Het klachtonderdeel faalt.
Ad klachtonderdeel 2, de informatieplicht:
Verweerder vernam eerst op maandag 10 december 2012 van de ziekenhuisopname van patiente. Hij raakte toen bij de opname van patiente betrokken en is toen op de gebruikelijke wijze over patiente door de tweede arts-assistent geinformeerd. Klagers hebben niet duidelijk gemaakt in welk opzicht verweerder op die dag in de op hem rustende informatieplicht is tekortgeschoten. In dat verband herhaalt het college dat van het op die dag gehouden familiegesprek uitvoerig verslag is gedaan in het medisch dossier van patiente. Op grond van de beschikbare gegevens uit het medisch dossier was het naar het oordeel van het college op maandag voor verweerder niet te voorzien dat de toestand van patiente in de loop van maandagavond zo zou verslechteren. Het college verwijst naar hetgeen ten aanzien van klachtonderdeel 3 wordt overwogen. Voor zover klagers verweerder een verwijt maken wat betreft de informatieverstrekking over het inzetten van de sedatie, is het college van oordeel dat dit verwijt onterecht is omdat verweerder niet bij de sedatie van patiente was betrokken. Datzelfde geldt voor de informatieverstrekking voor 10 december 2012. Verweerder was op dat moment ook nog niet bij de opname van patiente betrokken. Overigens blijkt uit het medisch dossier dat patiente zelf op 8 december 2012 reeel was in een korte levensverwachting zonder behandeling.

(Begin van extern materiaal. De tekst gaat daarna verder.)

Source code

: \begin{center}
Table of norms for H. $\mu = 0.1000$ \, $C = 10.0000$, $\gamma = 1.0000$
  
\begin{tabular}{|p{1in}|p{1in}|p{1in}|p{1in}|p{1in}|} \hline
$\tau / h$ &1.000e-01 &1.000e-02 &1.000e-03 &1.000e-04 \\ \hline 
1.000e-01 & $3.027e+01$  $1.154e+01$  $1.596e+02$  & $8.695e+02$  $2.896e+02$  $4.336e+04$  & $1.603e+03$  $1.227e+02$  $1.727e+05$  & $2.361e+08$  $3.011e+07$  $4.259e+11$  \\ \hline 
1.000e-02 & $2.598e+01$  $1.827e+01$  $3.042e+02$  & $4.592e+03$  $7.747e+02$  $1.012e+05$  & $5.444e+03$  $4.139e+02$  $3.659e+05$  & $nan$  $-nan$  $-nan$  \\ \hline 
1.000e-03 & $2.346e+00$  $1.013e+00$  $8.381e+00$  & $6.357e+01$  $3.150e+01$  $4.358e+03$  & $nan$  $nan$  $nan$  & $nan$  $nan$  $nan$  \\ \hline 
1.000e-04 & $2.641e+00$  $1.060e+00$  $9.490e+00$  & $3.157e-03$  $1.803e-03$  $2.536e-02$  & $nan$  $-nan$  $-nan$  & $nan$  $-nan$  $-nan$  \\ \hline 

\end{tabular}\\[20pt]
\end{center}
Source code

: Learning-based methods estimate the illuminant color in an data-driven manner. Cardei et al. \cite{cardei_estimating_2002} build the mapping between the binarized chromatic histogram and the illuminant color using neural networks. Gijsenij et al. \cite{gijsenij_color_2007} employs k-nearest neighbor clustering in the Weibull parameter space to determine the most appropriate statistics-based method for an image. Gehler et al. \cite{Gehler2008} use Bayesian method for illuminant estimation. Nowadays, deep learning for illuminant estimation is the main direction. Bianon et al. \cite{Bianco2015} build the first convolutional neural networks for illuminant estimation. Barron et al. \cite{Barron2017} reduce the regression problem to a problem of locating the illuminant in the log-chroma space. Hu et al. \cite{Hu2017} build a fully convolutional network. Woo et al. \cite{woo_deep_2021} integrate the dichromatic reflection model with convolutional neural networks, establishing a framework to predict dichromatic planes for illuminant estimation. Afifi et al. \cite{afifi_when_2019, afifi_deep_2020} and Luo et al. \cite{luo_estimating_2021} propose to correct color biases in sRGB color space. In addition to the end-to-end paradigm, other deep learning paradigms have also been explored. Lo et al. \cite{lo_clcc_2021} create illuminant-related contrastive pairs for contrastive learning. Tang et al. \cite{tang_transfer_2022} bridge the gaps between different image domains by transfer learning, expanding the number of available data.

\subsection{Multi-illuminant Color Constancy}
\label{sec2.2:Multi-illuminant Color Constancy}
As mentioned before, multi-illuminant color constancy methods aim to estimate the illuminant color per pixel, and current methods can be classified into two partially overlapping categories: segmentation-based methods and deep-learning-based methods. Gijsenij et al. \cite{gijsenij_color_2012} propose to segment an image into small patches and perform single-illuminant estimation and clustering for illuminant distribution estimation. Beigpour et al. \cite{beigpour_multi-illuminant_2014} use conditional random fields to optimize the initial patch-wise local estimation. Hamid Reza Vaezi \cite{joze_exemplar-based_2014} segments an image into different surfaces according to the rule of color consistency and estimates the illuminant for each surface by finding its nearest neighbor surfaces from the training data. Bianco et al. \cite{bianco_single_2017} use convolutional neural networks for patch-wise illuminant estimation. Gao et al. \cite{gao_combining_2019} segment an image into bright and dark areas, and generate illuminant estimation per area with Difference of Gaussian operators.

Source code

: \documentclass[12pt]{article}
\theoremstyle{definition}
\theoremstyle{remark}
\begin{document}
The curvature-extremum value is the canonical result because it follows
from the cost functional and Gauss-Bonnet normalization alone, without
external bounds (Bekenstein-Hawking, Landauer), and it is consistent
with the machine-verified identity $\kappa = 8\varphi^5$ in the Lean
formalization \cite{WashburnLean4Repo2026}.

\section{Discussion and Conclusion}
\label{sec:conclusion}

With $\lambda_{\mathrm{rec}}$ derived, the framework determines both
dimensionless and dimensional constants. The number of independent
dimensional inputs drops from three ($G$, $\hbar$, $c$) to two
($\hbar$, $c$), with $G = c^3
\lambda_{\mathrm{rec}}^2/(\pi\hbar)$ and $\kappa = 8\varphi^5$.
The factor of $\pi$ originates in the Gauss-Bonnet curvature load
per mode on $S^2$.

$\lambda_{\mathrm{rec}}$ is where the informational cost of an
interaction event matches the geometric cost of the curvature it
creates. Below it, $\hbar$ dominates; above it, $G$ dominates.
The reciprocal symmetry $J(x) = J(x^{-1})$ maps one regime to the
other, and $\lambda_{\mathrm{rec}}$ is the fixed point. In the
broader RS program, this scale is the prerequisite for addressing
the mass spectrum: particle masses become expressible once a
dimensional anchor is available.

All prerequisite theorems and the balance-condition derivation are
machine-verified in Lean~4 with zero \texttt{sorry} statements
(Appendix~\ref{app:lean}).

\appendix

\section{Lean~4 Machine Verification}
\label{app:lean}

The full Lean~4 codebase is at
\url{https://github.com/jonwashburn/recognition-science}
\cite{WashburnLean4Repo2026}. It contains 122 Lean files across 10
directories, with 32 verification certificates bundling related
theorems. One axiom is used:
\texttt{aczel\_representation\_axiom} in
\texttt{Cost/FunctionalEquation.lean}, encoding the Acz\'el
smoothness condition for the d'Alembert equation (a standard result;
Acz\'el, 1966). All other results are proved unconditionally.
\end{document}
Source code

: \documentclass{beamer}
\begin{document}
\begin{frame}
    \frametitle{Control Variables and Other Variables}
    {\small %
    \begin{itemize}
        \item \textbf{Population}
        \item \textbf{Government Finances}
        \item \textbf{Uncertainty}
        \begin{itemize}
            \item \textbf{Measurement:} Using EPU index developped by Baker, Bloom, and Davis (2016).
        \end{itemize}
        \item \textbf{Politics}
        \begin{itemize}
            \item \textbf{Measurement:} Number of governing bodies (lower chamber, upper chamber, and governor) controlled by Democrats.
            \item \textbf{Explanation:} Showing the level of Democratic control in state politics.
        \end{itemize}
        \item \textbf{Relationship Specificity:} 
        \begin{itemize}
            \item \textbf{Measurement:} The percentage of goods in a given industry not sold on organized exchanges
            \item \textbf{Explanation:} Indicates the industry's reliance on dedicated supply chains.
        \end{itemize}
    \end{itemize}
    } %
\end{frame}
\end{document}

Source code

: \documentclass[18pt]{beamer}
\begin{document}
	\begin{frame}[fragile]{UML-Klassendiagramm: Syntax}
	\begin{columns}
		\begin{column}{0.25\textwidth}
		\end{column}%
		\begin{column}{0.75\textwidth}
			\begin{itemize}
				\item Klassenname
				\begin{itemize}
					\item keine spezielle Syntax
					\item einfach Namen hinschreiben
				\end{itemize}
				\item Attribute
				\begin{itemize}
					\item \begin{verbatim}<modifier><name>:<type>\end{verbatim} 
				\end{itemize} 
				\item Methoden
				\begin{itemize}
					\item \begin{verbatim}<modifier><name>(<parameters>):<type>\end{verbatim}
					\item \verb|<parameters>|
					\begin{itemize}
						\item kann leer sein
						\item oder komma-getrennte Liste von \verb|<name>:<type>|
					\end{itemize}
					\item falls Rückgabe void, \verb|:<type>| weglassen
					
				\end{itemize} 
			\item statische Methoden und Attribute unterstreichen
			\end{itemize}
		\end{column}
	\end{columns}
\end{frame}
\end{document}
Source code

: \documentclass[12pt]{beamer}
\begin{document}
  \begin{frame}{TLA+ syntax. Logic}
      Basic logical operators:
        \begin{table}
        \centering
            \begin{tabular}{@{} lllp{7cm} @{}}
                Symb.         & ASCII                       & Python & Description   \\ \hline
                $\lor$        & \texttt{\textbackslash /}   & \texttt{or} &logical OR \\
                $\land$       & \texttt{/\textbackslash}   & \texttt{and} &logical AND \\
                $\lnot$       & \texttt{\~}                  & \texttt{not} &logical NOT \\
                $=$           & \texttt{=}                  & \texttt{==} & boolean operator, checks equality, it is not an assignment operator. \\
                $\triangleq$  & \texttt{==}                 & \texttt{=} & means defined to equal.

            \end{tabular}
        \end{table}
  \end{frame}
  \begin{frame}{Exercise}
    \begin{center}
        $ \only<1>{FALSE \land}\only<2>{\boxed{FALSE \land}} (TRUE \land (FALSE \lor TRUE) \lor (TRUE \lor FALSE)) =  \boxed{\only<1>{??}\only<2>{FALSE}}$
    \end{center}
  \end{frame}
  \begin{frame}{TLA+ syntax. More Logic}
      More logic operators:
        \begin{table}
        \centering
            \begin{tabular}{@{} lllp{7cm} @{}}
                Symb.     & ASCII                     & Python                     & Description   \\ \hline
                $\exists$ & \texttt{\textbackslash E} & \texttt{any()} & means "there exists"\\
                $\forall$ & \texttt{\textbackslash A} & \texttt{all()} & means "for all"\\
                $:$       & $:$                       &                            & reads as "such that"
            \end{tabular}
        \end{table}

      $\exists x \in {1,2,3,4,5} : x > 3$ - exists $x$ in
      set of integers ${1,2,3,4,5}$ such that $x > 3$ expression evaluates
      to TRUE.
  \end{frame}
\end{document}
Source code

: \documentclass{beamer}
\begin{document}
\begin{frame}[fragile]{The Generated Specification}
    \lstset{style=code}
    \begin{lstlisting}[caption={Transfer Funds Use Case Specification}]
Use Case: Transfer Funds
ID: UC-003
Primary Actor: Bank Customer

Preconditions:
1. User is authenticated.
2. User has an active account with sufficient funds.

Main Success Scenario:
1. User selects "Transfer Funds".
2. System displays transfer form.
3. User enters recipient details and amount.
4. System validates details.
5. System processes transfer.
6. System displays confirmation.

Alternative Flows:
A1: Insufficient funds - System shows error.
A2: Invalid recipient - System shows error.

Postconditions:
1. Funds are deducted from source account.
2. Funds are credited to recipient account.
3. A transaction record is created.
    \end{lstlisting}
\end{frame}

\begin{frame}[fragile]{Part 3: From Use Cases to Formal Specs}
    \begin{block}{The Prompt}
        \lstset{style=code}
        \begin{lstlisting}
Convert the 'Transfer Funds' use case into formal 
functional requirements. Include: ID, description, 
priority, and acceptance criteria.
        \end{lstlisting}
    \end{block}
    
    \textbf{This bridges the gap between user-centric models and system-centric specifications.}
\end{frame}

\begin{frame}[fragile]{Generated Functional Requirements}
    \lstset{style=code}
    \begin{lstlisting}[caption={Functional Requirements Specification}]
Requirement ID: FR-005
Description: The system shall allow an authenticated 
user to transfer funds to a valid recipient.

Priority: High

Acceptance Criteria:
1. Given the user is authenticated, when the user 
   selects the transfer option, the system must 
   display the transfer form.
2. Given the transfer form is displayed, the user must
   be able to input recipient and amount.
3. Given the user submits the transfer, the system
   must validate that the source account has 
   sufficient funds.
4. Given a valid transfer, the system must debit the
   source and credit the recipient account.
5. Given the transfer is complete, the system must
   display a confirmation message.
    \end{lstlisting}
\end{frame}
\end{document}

Dit klachtonderdeel faalt.
Ad klachtonderdeel 3, de begeleiding:
Het is zeer spijtig dat klagers, nu de toestand van patiente op maandagvond zo snel verslechterde, niet op de wijze zoals zij dat hadden gewild, van patiente afscheid hebben kunnen nemen. Aan verweerder kan hier tuchtrechtelijk evenwel geen verwijt van worden gemaakt. Zoals hiervoor overwogen, gaat het bij de tuchtrechtelijke beoordeling niet om een toets achteraf, maar om een beoordeling van het klachtwaardig geachte handelen ten tijde van dat handelen.
Op grond van de beschikbare gegevens uit het medisch dossier herhaalt het college dat verweerder niet wist en ook niet kon weten dat de toestand van patiente in de loop van maandagavond zo snel zou verslechteren.
Dit klachtonderdeel faalt.
Ad klachtonderdeel 4:
Ten aanzien van dit klachtonderdeel zijn klagers niet-ontvankelijk. Dit klachtonderdeel is eerst bij gelegenheid van de openbare zitting en daarmee, zoals verweerder terecht betoogt, te laat naar voren gebracht.
Op grond van het vorenstaande worden klagers niet-ontvankelijk verklaard in hun klachtonderdeel 4 en wordt de klacht voor het overige als ongegrond afgewezen.
6. De beslissing
Het college:
- verklaart klagers niet-ontvankelijk in hun klachtonderdeel 4;
- wijst de klacht voor het overige af.
Aldus beslist door mr. M.J.H.A. Venner-Lijten als voorzitter, mr. L. Ritzema als lid-jurist,
dr. P.H.M.T. Olde Kalter, dr. J.W.B. de Groot en J.I. van der Spoel als leden-beroepsgenoten, in aanwezigheid van mr. I.H.M. van Rijn als secretaris en in het openbaar uitgesproken op
19 oktober 2016 in aanwezigheid van de secretaris.